Stored data
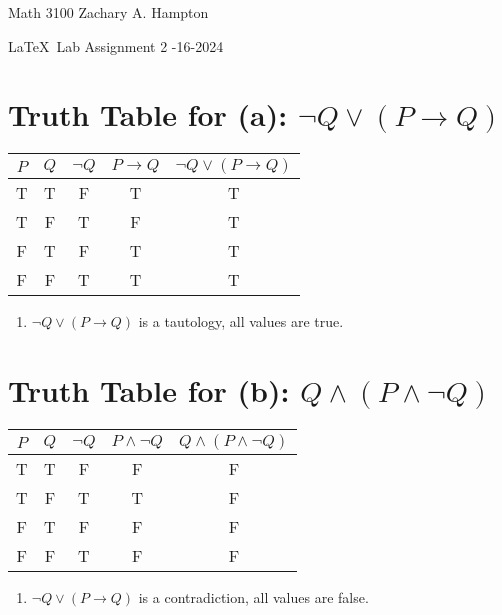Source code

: \documentclass[12pt]{article}
\theoremstyle{definition}
\begin{document}
Math 3100 \hfill Zachary A. Hampton

\LaTeX~Lab Assignment 2 \hfill 
{}-16-2024

\bigskip

\section*{Truth Table for (a): $\neg Q \lor (P \rightarrow Q)$}

\begin{tabular}{|c|c|c|c|c|}
    \hline
    $P$ & $Q$ & $\neg Q$ & $P \rightarrow Q$ & $\neg Q \lor (P \rightarrow Q)$ \\
    \hline
    T & T & F & T & T \\
    T & F & T & F & T \\
    F & T & F & T & T \\
    F & F & T & T & T \\
    \hline
\end{tabular}

\begin{enumerate}

    \item $\neg Q \lor (P \rightarrow Q)$ is a tautology, all values are true.

\end{enumerate}

\vspace{1cm}

\section*{Truth Table for (b): $Q \land (P \land \neg Q)$}

\begin{tabular}{|c|c|c|c|c|}
    \hline
    $P$ & $Q$ & $\neg Q$ & $P \land \neg Q$ & $Q \land (P \land \neg Q)$ \\
    \hline
    T & T & F & F & F \\
    T & F & T & T & F \\
    F & T & F & F & F \\
    F & F & T & F & F \\
    \hline
\end{tabular}

\begin{enumerate}

    \item $\neg Q \lor (P \rightarrow Q)$ is a contradiction, all values are false.

\end{enumerate}
\end{document}
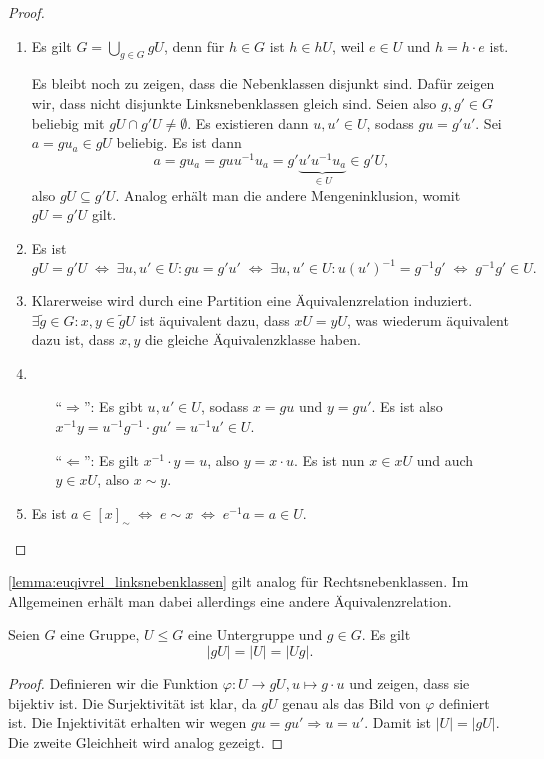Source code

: \begin{proof}{\ }
    \begin{enumerate}
        \item Es gilt $G = \bigcup_{g \in G} gU$, denn für $h \in G$ ist $h \in hU$, weil $e \in U$ und $h = h \cdot e$ ist. 
        
        Es bleibt noch zu zeigen, dass die Nebenklassen disjunkt sind. Dafür zeigen wir, dass nicht disjunkte Linksnebenklassen gleich sind. Seien also $g, g' \in G$ beliebig mit $gU \cap g'U \not= \emptyset$. Es existieren dann $u, u' \in U$, sodass $g u = g' u'$. Sei $a = g  u_a \in gU$ beliebig. Es ist dann $$ a = g u_a = g u u^{-1} u_a = g' \underbrace{u' u^{-1} u_a}_{\in U} \in g'U, $$
        also $gU \subseteq g'U$. Analog erhält man die andere Mengeninklusion, womit $gU = g'U$ gilt.
        \item Es ist 
        $$gU = g'U \;\Leftrightarrow\; \exists u, u' \in U: gu = g'u' \;\Leftrightarrow\; \exists u, u' \in U: u\left(u'\right)^{-1} = g^{-1}g' \;\Leftrightarrow\; g^{-1}g' \in U.$$
        \item Klarerweise wird durch eine Partition eine Äquivalenzrelation induziert. $\exists \tilde{g} \in G: x,y \in \tilde{g}U$ ist äquivalent dazu, dass $xU = yU$, was wiederum äquivalent dazu ist, dass $x, y$ die gleiche Äquivalenzklasse haben.
        \item \begin{itemize}[leftmargin=1cm]
            \item[``$\Rightarrow$'':] Es gibt $u, u' \in U$, sodass $x = g u$ und $y = g u'$. Es ist also $x^{-1} y = u^{-1} g^{-1} \cdot g  u' = u^{-1} u' \in U$.
            \item[``$\Leftarrow$'':] Es gilt $x^{-1}\cdot y = u$, also $y = x\cdot u$.  Es ist nun $x \in xU$ und auch  $y \in xU$, also $x \sim y$. 
        \end{itemize}
        \item Es ist $a \in [x]_\sim \;\Leftrightarrow\; e \sim x \;\Leftrightarrow\; e^{-1} a = a \in U $.
    \end{enumerate}
\end{proof}

\begin{remark}
    \cref{lemma:euqivrel_linksnebenklassen} gilt analog für Rechtsnebenklassen. Im Allgemeinen erhält man dabei allerdings eine andere Äquivalenzrelation.
\end{remark}

\begin{lemma}
    Seien $G$ eine Gruppe, $U \le G$ eine Untergruppe und $g \in G$. Es gilt $$\vert gU \vert = \vert U \vert = \vert Ug \vert.$$
\end{lemma}
\begin{proof}
    Definieren wir die Funktion $\varphi: U \to gU, u \mapsto g\cdot u$ und zeigen, dass sie bijektiv ist. Die Surjektivität ist klar, da $gU$ genau als das Bild von $\varphi$ definiert ist. Die Injektivität erhalten wir wegen $gu = gu' \Rightarrow u = u'$. Damit ist $\vert U \vert = \vert gU \vert$. Die zweite Gleichheit wird analog gezeigt.
\end{proof}

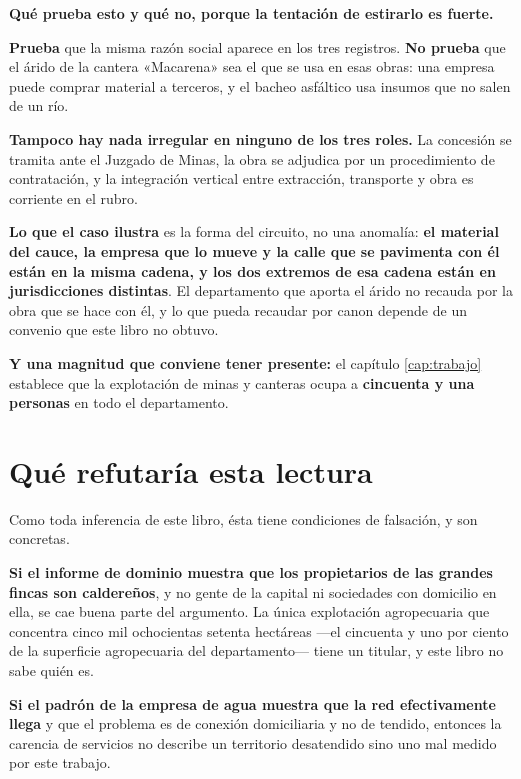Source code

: \begin{cautela}
\textbf{Qué prueba esto y qué no, porque la tentación de estirarlo es fuerte.}

\textbf{Prueba} que la misma razón social aparece en los tres registros. \textbf{No prueba} que
el árido de la cantera «Macarena» sea el que se usa en esas obras: una empresa puede comprar
material a terceros, y el bacheo asfáltico usa insumos que no salen de un río.

\textbf{Tampoco hay nada irregular en ninguno de los tres roles.} La concesión se tramita ante
el Juzgado de Minas, la obra se adjudica por un procedimiento de contratación, y la
integración vertical entre extracción, transporte y obra es corriente en el rubro.

\textbf{Lo que el caso ilustra} es la forma del circuito, no una anomalía: \textbf{el material
del cauce, la empresa que lo mueve y la calle que se pavimenta con él están en la misma cadena,
y los dos extremos de esa cadena están en jurisdicciones distintas}. El departamento que aporta
el árido no recauda por la obra que se hace con él, y lo que pueda recaudar por canon depende de un convenio que este libro no obtuvo.

\textbf{Y una magnitud que conviene tener presente:} el capítulo \ref{cap:trabajo} establece que
la explotación de minas y canteras ocupa a \textbf{cincuenta y una personas} en todo el
departamento.
\end{cautela}

\section{Qué refutaría esta lectura}

Como toda inferencia de este libro, ésta tiene condiciones de falsación, y son concretas.

\textbf{Si el informe de dominio muestra que los propietarios de las grandes fincas son
caldereños}, y no gente de la capital ni sociedades con domicilio en ella, se cae buena parte
del argumento. La única explotación agropecuaria que concentra cinco mil ochocientas setenta
hectáreas —el cincuenta y uno por ciento de la superficie agropecuaria del departamento—
tiene un titular, y este libro no sabe quién es.

\textbf{Si el padrón de la empresa de agua muestra que la red efectivamente llega} y que el
problema es de conexión domiciliaria y no de tendido, entonces la carencia de servicios no
describe un territorio desatendido sino uno mal medido por este trabajo.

§ TASK REQUIREMENTS
Up to and including the line containing "h \cdot e$ ist.", repeat every line from the start of the data, but none of the pictures.

§ SOLUTION FOR THIS EXERCISE
Source code

: \documentclass[12pt]{article}
\theoremstyle{definition}
\begin{document}
Math 3100 \hfill Zachary A. Hampton

\LaTeX~Lab Assignment 2 \hfill 
{}-16-2024

\bigskip

\section*{Truth Table for (a): $\neg Q \lor (P \rightarrow Q)$}

\begin{tabular}{|c|c|c|c|c|}
    \hline
    $P$ & $Q$ & $\neg Q$ & $P \rightarrow Q$ & $\neg Q \lor (P \rightarrow Q)$ \\
    \hline
    T & T & F & T & T \\
    T & F & T & F & T \\
    F & T & F & T & T \\
    F & F & T & T & T \\
    \hline
\end{tabular}

\begin{enumerate}

    \item $\neg Q \lor (P \rightarrow Q)$ is a tautology, all values are true.

\end{enumerate}

\vspace{1cm}

\section*{Truth Table for (b): $Q \land (P \land \neg Q)$}

\begin{tabular}{|c|c|c|c|c|}
    \hline
    $P$ & $Q$ & $\neg Q$ & $P \land \neg Q$ & $Q \land (P \land \neg Q)$ \\
    \hline
    T & T & F & F & F \\
    T & F & T & T & F \\
    F & T & F & F & F \\
    F & F & T & F & F \\
    \hline
\end{tabular}

\begin{enumerate}

    \item $\neg Q \lor (P \rightarrow Q)$ is a contradiction, all values are false.

\end{enumerate}
\end{document}
Source code

: \begin{proof}{\ }
    \begin{enumerate}
        \item Es gilt $G = \bigcup_{g \in G} gU$, denn für $h \in G$ ist $h \in hU$, weil $e \in U$ und $h = h \cdot e$ ist. 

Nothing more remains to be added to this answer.